ASSIGNMENT => Starting at the line below holding "domestic petroleum; (*pétrole étranger*)" and stopping at the line holding "- **(1)** There", print every line exactly, both ends included, and leave the rest out.

INFORMATION =>
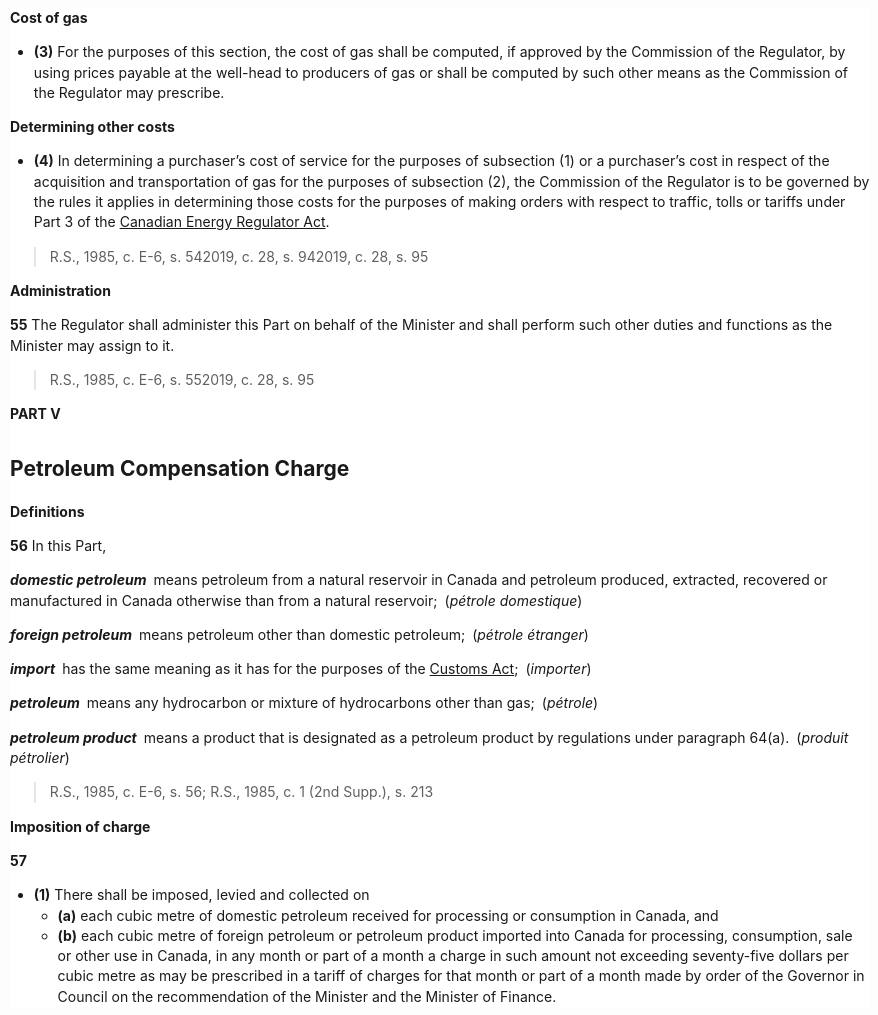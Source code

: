 **Cost of gas**

- **(3)** For the purposes of this section, the cost of gas shall be computed, if approved by the Commission of the Regulator, by using prices payable at the well-head to producers of gas or shall be computed by such other means as the Commission of the Regulator may prescribe.

**Determining other costs**

- **(4)** In determining a purchaser’s cost of service for the purposes of subsection (1) or a purchaser’s cost in respect of the acquisition and transportation of gas for the purposes of subsection (2), the Commission of the Regulator is to be governed by the rules it applies in determining those costs for the purposes of making orders with respect to traffic, tolls or tariffs under Part 3 of the [Canadian Energy Regulator Act](/en/Acts/Statutes%20of%20Canada/2019/c.%2028,%20s.%2010.md).
> R.S., 1985, c. E-6, s. 542019, c. 28, s. 942019, c. 28, s. 95





**Administration**

**55** The Regulator shall administer this Part on behalf of the Minister and shall perform such other duties and functions as the Minister may assign to it.
> R.S., 1985, c. E-6, s. 552019, c. 28, s. 95





**PART V** 
## Petroleum Compensation Charge



**Definitions**

**56** In this Part,

***domestic petroleum*** means petroleum from a natural reservoir in Canada and petroleum produced, extracted, recovered or manufactured in Canada otherwise than from a natural reservoir; (*pétrole domestique*)

***foreign petroleum*** means petroleum other than domestic petroleum; (*pétrole étranger*)

***import*** has the same meaning as it has for the purposes of the [Customs Act](/en/Acts/Statutes%20of%20Canada/1985/c.%201%20(2nd%20Supp.).md); (*importer*)

***petroleum*** means any hydrocarbon or mixture of hydrocarbons other than gas; (*pétrole*)

***petroleum product*** means a product that is designated as a petroleum product by regulations under paragraph 64(a). (*produit pétrolier*)
> R.S., 1985, c. E-6, s. 56; R.S., 1985, c. 1 (2nd Supp.), s. 213





**Imposition of charge**

**57** 

- **(1)** There shall be imposed, levied and collected on
	- **(a)** each cubic metre of domestic petroleum received for processing or consumption in Canada, and
	- **(b)** each cubic metre of foreign petroleum or petroleum product imported into Canada for processing, consumption, sale or other use in Canada,
in any month or part of a month a charge in such amount not exceeding seventy-five dollars per cubic metre as may be prescribed in a tariff of charges for that month or part of a month made by order of the Governor in Council on the recommendation of the Minister and the Minister of Finance.
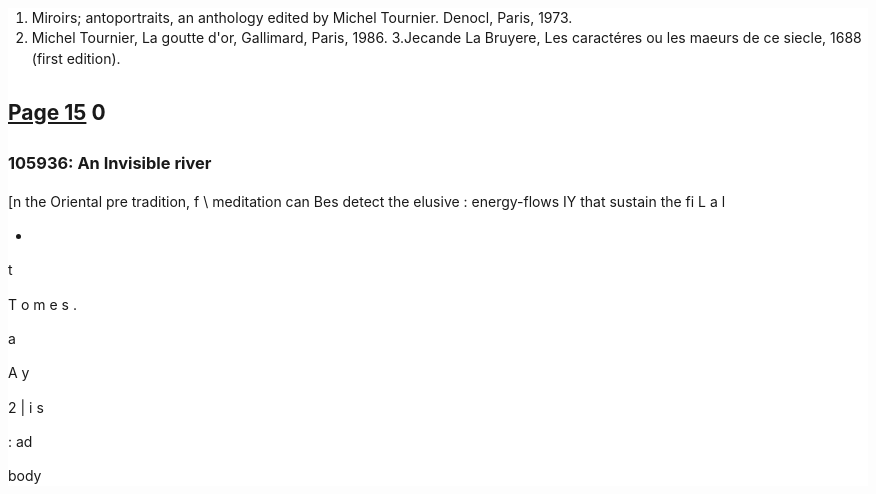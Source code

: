 1. Miroirs; antoportraits, an anthology edited by Michel 
Tournier. Denocl, Paris, 1973. 
2. Michel Tournier, La goutte d'or, Gallimard, Paris, 1986. 
3.Jecande La Bruyere, Les caractéres ou les maeurs de ce 
siecle, 1688 (first edition).

## [Page 15](https://demo.humlab.umu.se/courier/105951engo.pdf#page=15) 0

### 105936: An Invisible river

  
  
     
  
        
  
    
   
 
   
 
[n the Oriental pre 
tradition, f \ 
meditation can Bes 
detect the elusive : 
energy-flows IY 
that sustain the fi 
L
a
l
 
-
t
 
T
o
m
e
s
.
 
a
 
A
y
 
2 | i
s
 
: 
ad
 
body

WRITTEN ANSWER =>
***foreign petroleum*** means petroleum other than domestic petroleum; (*pétrole étranger*)

***import*** has the same meaning as it has for the purposes of the [Customs Act](/en/Acts/Statutes%20of%20Canada/1985/c.%201%20(2nd%20Supp.).md); (*importer*)

***petroleum*** means any hydrocarbon or mixture of hydrocarbons other than gas; (*pétrole*)

***petroleum product*** means a product that is designated as a petroleum product by regulations under paragraph 64(a). (*produit pétrolier*)
> R.S., 1985, c. E-6, s. 56; R.S., 1985, c. 1 (2nd Supp.), s. 213





**Imposition of charge**

**57** 

- **(1)** There shall be imposed, levied and collected on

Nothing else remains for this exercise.